For the entries below, count the lines containing "subsubsection" and give only that number.

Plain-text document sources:
------------------------

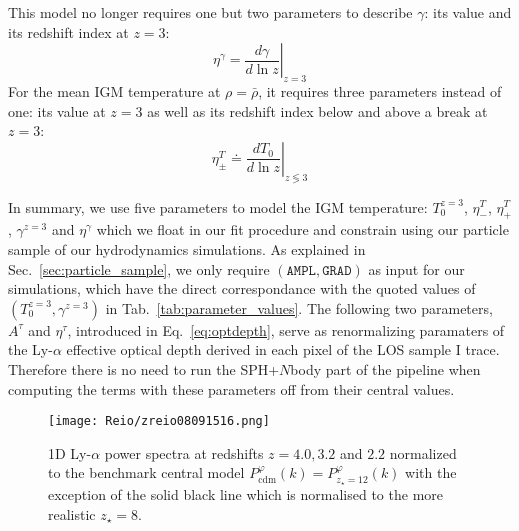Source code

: This model no longer requires one but two parameters to describe $\gamma$: its value and its redshift index at $z=3$: 
\begin{equation}
\eta^\gamma = \left. \frac{d \gamma}{d \ln z} \right\vert_{z=3}
\end{equation}
For the mean IGM temperature at $\rho = \bar{\rho}$, it requires three parameters instead of one: its value at $z=3$ as well as its redshift index below and above a break at $z=3$: 
\begin{equation}
\eta^{T}_{\pm} \doteq \left. \frac{d T_0}{d \ln z} \right\vert_{z \lessgtr 3} 
\end{equation}

In summary, we use five parameters to model the IGM temperature: $T_0^{z=3}$, $\eta^{T}_{-}$, $\eta^{T}_{+}$, $\gamma^{z=3}$ and $\eta^\gamma$ which we float in our fit procedure and constrain using our particle sample of our hydrodynamics simulations. As explained in Sec.~\ref{sec:particle_sample}, we only require $\left( \texttt{AMPL}, \texttt{GRAD} \right)$ as input for our simulations, which have the direct correspondance with the quoted values of $\left( T_0^{z=3}, \gamma^{z=3} \right)$ in Tab.~\ref{tab:parameter_values}. The following two parameters, $A^\tau$ and $\eta^\tau$, introduced in Eq.~\ref{eq:optdepth}, serve as renormalizing paramaters of the Ly-$\alpha$ effective optical depth derived in each pixel of the LOS sample I trace. Therefore there is no need to run the SPH+$N$body part of the pipeline when computing the terms with these parameters off from their central values.\\

\begin{figure}
\begin{center}
\texttt{[image: Reio/zreio08091516.png]}
\caption{1D Ly-$\alpha$ power spectra at redshifts $z=4.0, 3.2$ and $2.2$ normalized to the benchmark central model $P^\varphi_{\mathrm{cdm}} (k) = P^\varphi_{z_\star = 12} (k)$ with the exception of the solid black line which is normalised to the more realistic $z_\star = 8$.}
\label{fig:zreio_flux}
\end{center}
\end{figure}

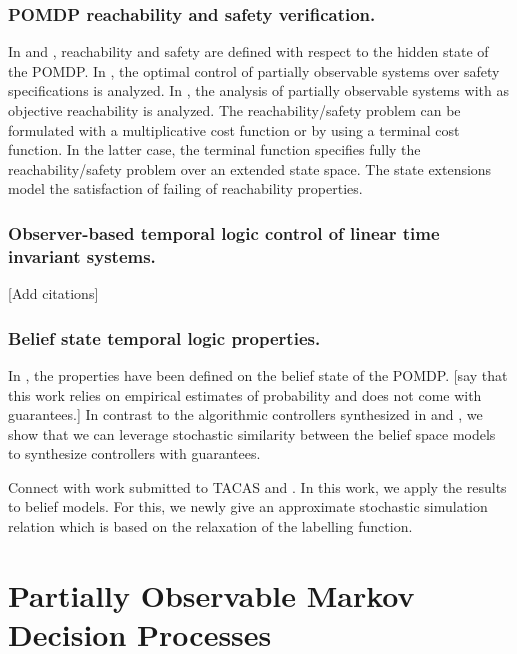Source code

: \documentclass{ifacconf}
\newcommand{\red}[1]{{\color{red} #1}}
\begin{document}
\subsubsection{POMDP reachability and safety verification.}
In  \cite{ding2013optimal} and \cite{LESSER20141989}, reachability and safety  are defined with respect to the hidden state of the POMDP.
%
In \cite{ding2013optimal}, the optimal control of partially observable systems over safety specifications is analyzed. 
In \cite{LESSER20141989}, the analysis of partially observable systems with as objective reachability is analyzed. 
The reachability/safety problem can be formulated with a multiplicative cost function or by using a terminal cost function. In the latter case, the terminal function specifies fully the reachability/safety problem over an extended state space.
The state extensions model the satisfaction of failing of reachability properties.

\subsubsection{Observer-based temporal logic control of  linear time invariant systems.}
\red{[Add citations]}

\subsubsection{Belief state temporal logic properties.} %
In \cite{JonesDTL2013}, the properties have been defined on  the belief state of the POMDP.  \red{[say that this work relies on empirical estimates of probability and does not come with guarantees.]}
In contrast to the algorithmic controllers synthesized in \cite{JonesDTL2013} and \cite{Vasile2016},  we show that we can leverage stochastic similarity between the belief space models to synthesize controllers with guarantees.

\red{Connect with work submitted to TACAS \citep{tech_report_TACAS} and \citep{haesaert2017verification}.  }
In this work, we apply the results to belief models. For this,  we newly give an approximate stochastic simulation relation which is based on the relaxation of the labelling function.
 
\section{Partially Observable Markov Decision Processes}
\end{document}
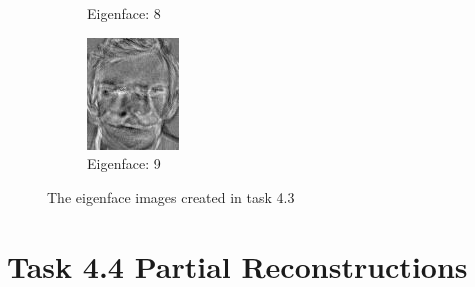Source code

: \documentclass[12pt]{article}
\begin{document}
\begin{figure}
\begin{subfigure}[b]{0.20\textwidth}
		\caption{Eigenface: 8}
	\end{subfigure}\quad
	\begin{subfigure}[b]{0.20\textwidth}
		\includegraphics[width=\textwidth]{Task4.3_Images/PrincipalComponent9.jpg}
		\caption{Eigenface: 9}
	\end{subfigure}\quad
	\caption[Plots of eigenface images created in task 4.3]{\label{fig:task4.3Eigenfaces} The eigenface images created in task 4.3}
\end{figure}


\newpage
\thispagestyle{plain}
\mbox{}

\section {Task 4.4 Partial Reconstructions}
\label{sec:task4.4PartialReconstructions}
\end{document}
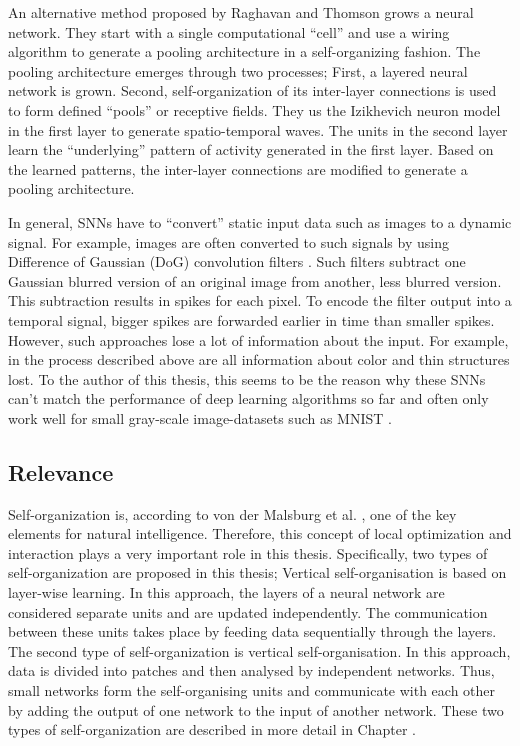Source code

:An alternative method proposed by Raghavan and Thomson  grows a neural network.
They start with a single computational ``cell'' and use a wiring algorithm to generate a pooling architecture in a self-organizing fashion.
The pooling architecture emerges through two processes; First, a layered neural network is grown. Second, self-organization of its inter-layer connections is used to form defined ``pools'' or receptive fields.
They us the Izikhevich neuron model  in the first layer to generate spatio-temporal waves.
The units in the second layer learn the ``underlying'' pattern of activity generated in the first layer. 
Based on the learned patterns, the inter-layer connections are modified to generate a pooling architecture.

In general, SNNs have to ``convert'' static input data such as images to a dynamic signal.
For example, images are often converted to such signals by using Difference of Gaussian (DoG) convolution filters .
Such filters subtract one Gaussian blurred version of an original image from another, less blurred version.
This subtraction results in spikes for each pixel.
To encode the filter output into a temporal signal, bigger spikes are forwarded earlier in time than smaller spikes.
However, such approaches lose a lot of information about the input.
For example, in the process described above are all information about color and thin structures lost.
To the author of this thesis, this seems to be the reason why these SNNs can't match the performance of deep learning algorithms so far and often only work well for small gray-scale image-datasets such as MNIST \cite{Lecun_Bottou_Bengio_Haffner_1998}.

\subsection{Relevance}
Self-organization is, according to von der Malsburg et al. , one of the key elements for natural intelligence.
Therefore, this concept of local optimization and interaction plays a very important role in this thesis.
Specifically, two types of self-organization are proposed in this thesis;
Vertical self-organisation is based on layer-wise learning. In this approach, the layers of a neural network are considered separate units and are updated independently.
The communication between these units takes place by feeding data sequentially through the layers.
The second type of self-organization is vertical self-organisation. In this approach, data is divided into patches and then analysed by independent networks. Thus, small networks form the self-organising units and communicate with each other by adding the output of one network to the input of another network.
These two types of self-organization are described in more detail in Chapter .


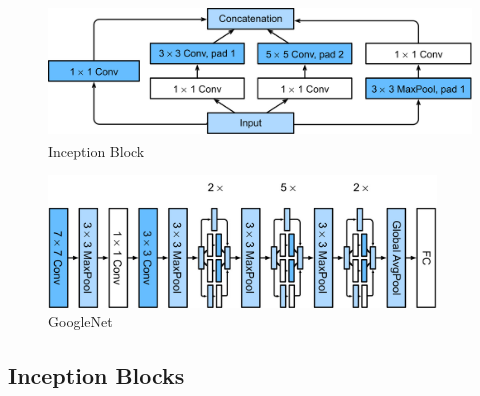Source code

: \begin{table}[H]
    \begin{minipage}{0.45\linewidth}
        \begin{figure}[H]
            \centering
            \includegraphics[width=\linewidth, height=3.5cm, keepaspectratio]{Pictures/convolutional-neural-network/inception-block.jpg}
            \caption*{Inception Block}
        \end{figure}
    \end{minipage}
    \hfill
    \begin{minipage}{0.45\linewidth}
        \begin{figure}[H]
            \centering
            \includegraphics[width=\linewidth, height=3.5cm, keepaspectratio]{Pictures/convolutional-neural-network/inception-full-90-googlenet.jpg}
            \caption*{GoogleNet}
        \end{figure}
    \end{minipage}
\end{table}

\subsection{Inception Blocks \cite{dnn-1}} \label{Inception Blocks}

------------------------

Response to the exercise » 3